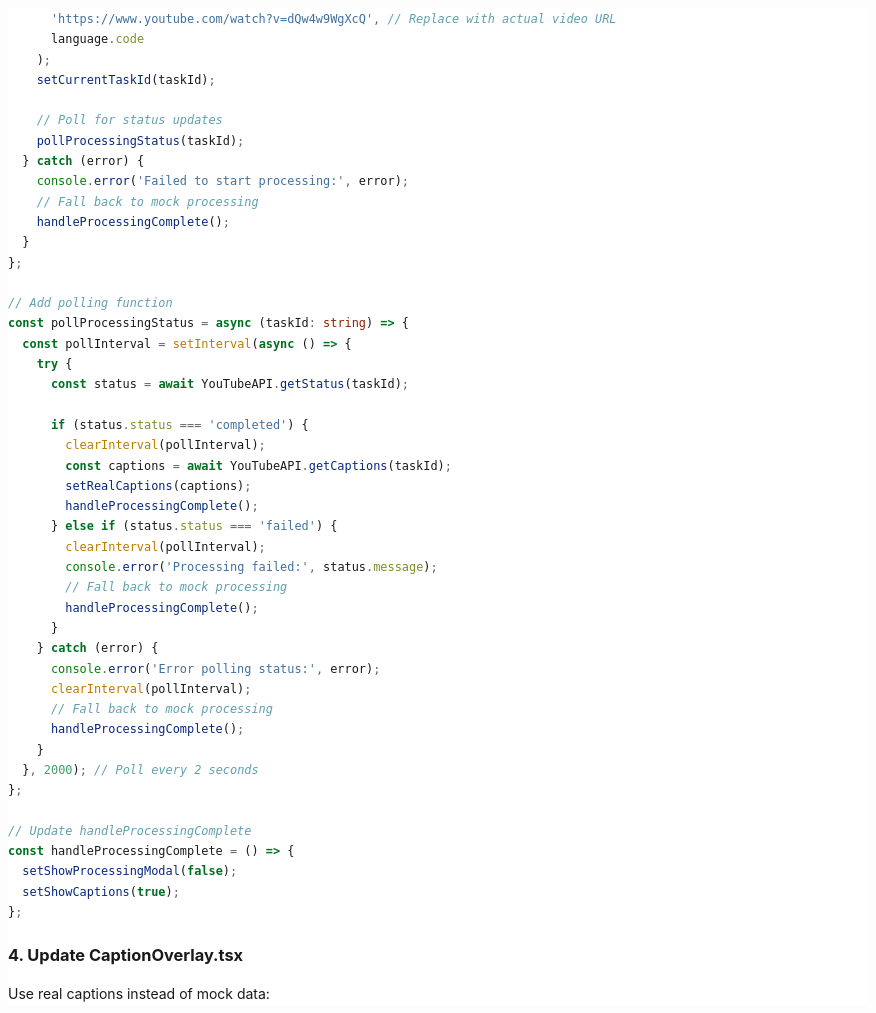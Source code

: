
 ```typescript
      'https://www.youtube.com/watch?v=dQw4w9WgXcQ', // Replace with actual video URL
      language.code
    );
    setCurrentTaskId(taskId);
    
    // Poll for status updates
    pollProcessingStatus(taskId);
  } catch (error) {
    console.error('Failed to start processing:', error);
    // Fall back to mock processing
    handleProcessingComplete();
  }
};

// Add polling function
const pollProcessingStatus = async (taskId: string) => {
  const pollInterval = setInterval(async () => {
    try {
      const status = await YouTubeAPI.getStatus(taskId);
      
      if (status.status === 'completed') {
        clearInterval(pollInterval);
        const captions = await YouTubeAPI.getCaptions(taskId);
        setRealCaptions(captions);
        handleProcessingComplete();
      } else if (status.status === 'failed') {
        clearInterval(pollInterval);
        console.error('Processing failed:', status.message);
        // Fall back to mock processing
        handleProcessingComplete();
      }
    } catch (error) {
      console.error('Error polling status:', error);
      clearInterval(pollInterval);
      // Fall back to mock processing
      handleProcessingComplete();
    }
  }, 2000); // Poll every 2 seconds
};

// Update handleProcessingComplete
const handleProcessingComplete = () => {
  setShowProcessingModal(false);
  setShowCaptions(true);
};
```

### 4. Update CaptionOverlay.tsx

Use real captions instead of mock data:
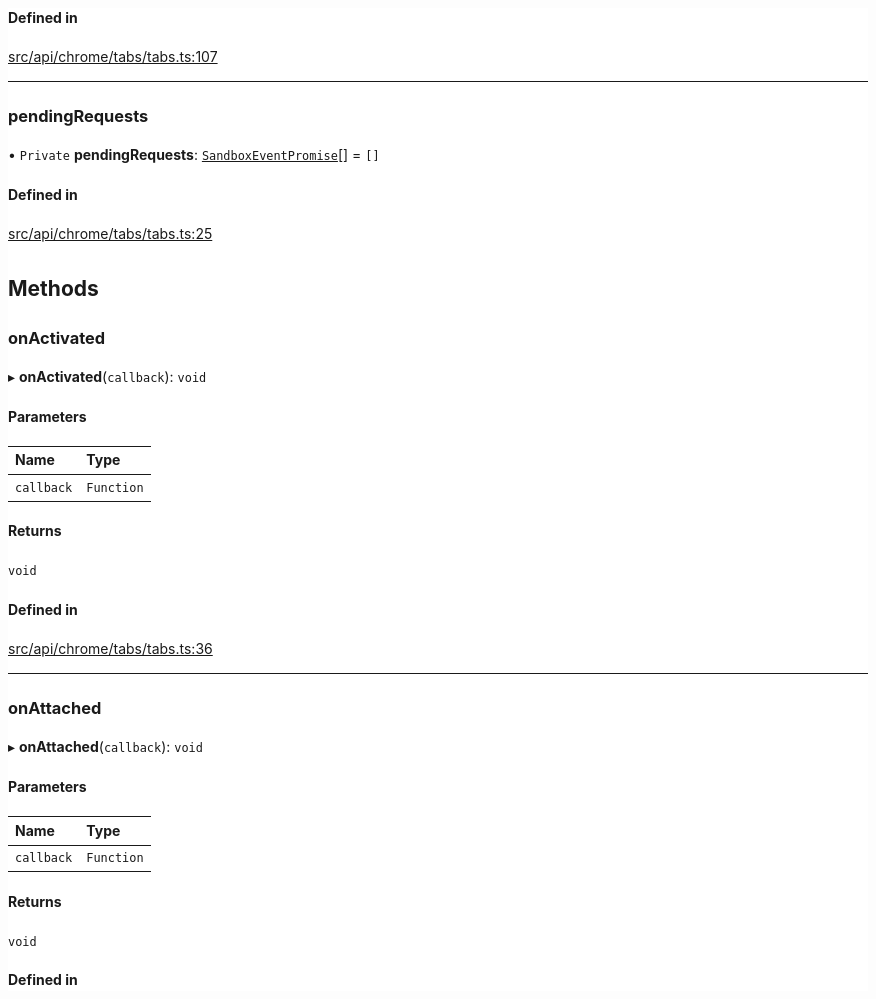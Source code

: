 #### Defined in

[src/api/chrome/tabs/tabs.ts:107](https://github.com/digitalwohl/tjlibrary/blob/ea250d0/src/api/chrome/tabs/tabs.ts#L107)

___

### pendingRequests

• `Private` **pendingRequests**: [`SandboxEventPromise`](internal_.SandboxEventPromise.md)[] = `[]`

#### Defined in

[src/api/chrome/tabs/tabs.ts:25](https://github.com/digitalwohl/tjlibrary/blob/ea250d0/src/api/chrome/tabs/tabs.ts#L25)

## Methods

### onActivated

▸ **onActivated**(`callback`): `void`

#### Parameters

| Name | Type |
| :------ | :------ |
| `callback` | `Function` |

#### Returns

`void`

#### Defined in

[src/api/chrome/tabs/tabs.ts:36](https://github.com/digitalwohl/tjlibrary/blob/ea250d0/src/api/chrome/tabs/tabs.ts#L36)

___

### onAttached

▸ **onAttached**(`callback`): `void`

#### Parameters

| Name | Type |
| :------ | :------ |
| `callback` | `Function` |

#### Returns

`void`

#### Defined in
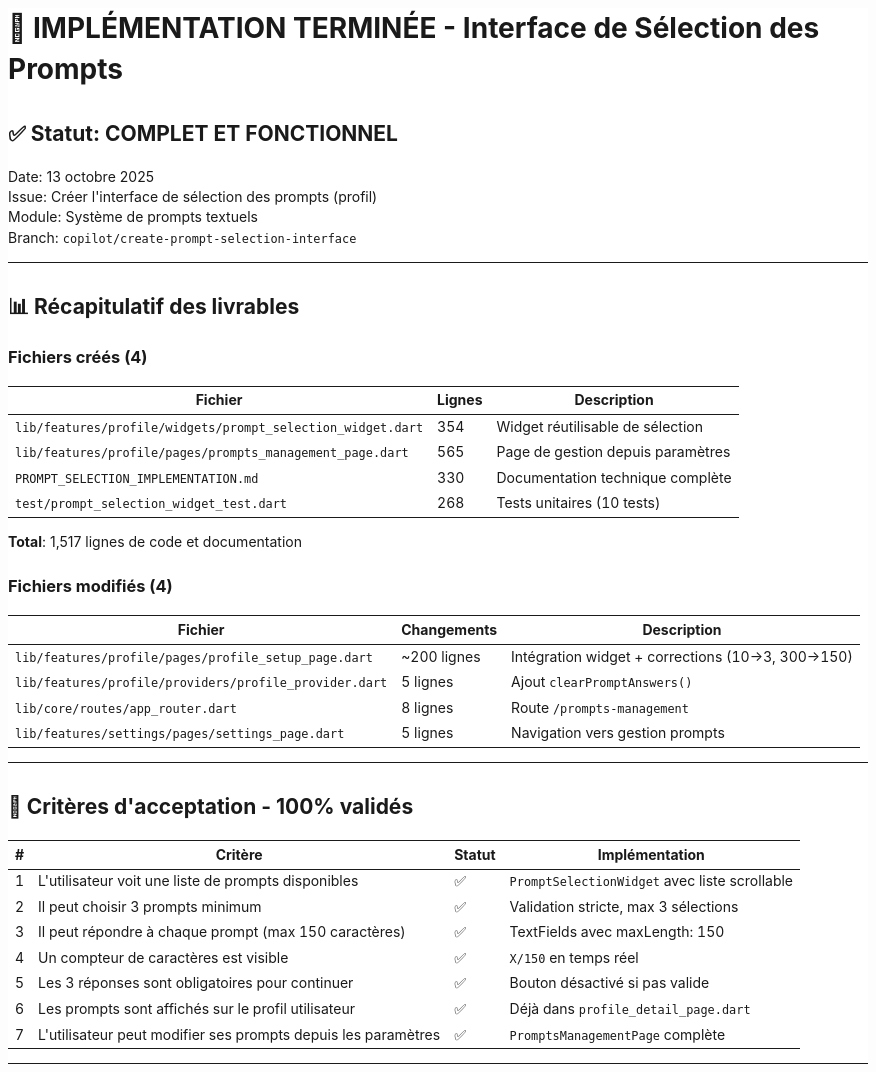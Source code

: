 # 🎉 IMPLÉMENTATION TERMINÉE - Interface de Sélection des Prompts

## ✅ Statut: COMPLET ET FONCTIONNEL

Date: 13 octobre 2025  
Issue: Créer l'interface de sélection des prompts (profil)  
Module: Système de prompts textuels  
Branch: `copilot/create-prompt-selection-interface`

---

## 📊 Récapitulatif des livrables

### Fichiers créés (4)

| Fichier | Lignes | Description |
|---------|--------|-------------|
| `lib/features/profile/widgets/prompt_selection_widget.dart` | 354 | Widget réutilisable de sélection |
| `lib/features/profile/pages/prompts_management_page.dart` | 565 | Page de gestion depuis paramètres |
| `PROMPT_SELECTION_IMPLEMENTATION.md` | 330 | Documentation technique complète |
| `test/prompt_selection_widget_test.dart` | 268 | Tests unitaires (10 tests) |

**Total**: 1,517 lignes de code et documentation

### Fichiers modifiés (4)

| Fichier | Changements | Description |
|---------|-------------|-------------|
| `lib/features/profile/pages/profile_setup_page.dart` | ~200 lignes | Intégration widget + corrections (10→3, 300→150) |
| `lib/features/profile/providers/profile_provider.dart` | 5 lignes | Ajout `clearPromptAnswers()` |
| `lib/core/routes/app_router.dart` | 8 lignes | Route `/prompts-management` |
| `lib/features/settings/pages/settings_page.dart` | 5 lignes | Navigation vers gestion prompts |

---

## 🎯 Critères d'acceptation - 100% validés

| # | Critère | Statut | Implémentation |
|---|---------|--------|----------------|
| 1 | L'utilisateur voit une liste de prompts disponibles | ✅ | `PromptSelectionWidget` avec liste scrollable |
| 2 | Il peut choisir 3 prompts minimum | ✅ | Validation stricte, max 3 sélections |
| 3 | Il peut répondre à chaque prompt (max 150 caractères) | ✅ | TextFields avec maxLength: 150 |
| 4 | Un compteur de caractères est visible | ✅ | `X/150` en temps réel |
| 5 | Les 3 réponses sont obligatoires pour continuer | ✅ | Bouton désactivé si pas valide |
| 6 | Les prompts sont affichés sur le profil utilisateur | ✅ | Déjà dans `profile_detail_page.dart` |
| 7 | L'utilisateur peut modifier ses prompts depuis les paramètres | ✅ | `PromptsManagementPage` complète |

---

Exercise prompt -
In the listing above, how many lines contain the string "pollInterval"? State the number and stop.

Finished exercise -
4